◆ **EXERCISE PROMPT**
I would like you to output every record below exactly, apart from the pictures.

════════════════

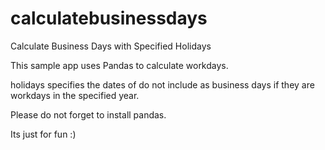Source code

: # calculatebusinessdays
Calculate Business Days with Specified Holidays

This sample app uses Pandas to calculate workdays.

holidays specifies the dates of do not include as business days if they are workdays in the specified year.

Please do not forget to install pandas.

Its just for fun :)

════════════════

◆ **RESULT OF THE TASK**
Source code

: # calculatebusinessdays
Calculate Business Days with Specified Holidays

This sample app uses Pandas to calculate workdays.

holidays specifies the dates of do not include as business days if they are workdays in the specified year.

Please do not forget to install pandas.

Its just for fun :)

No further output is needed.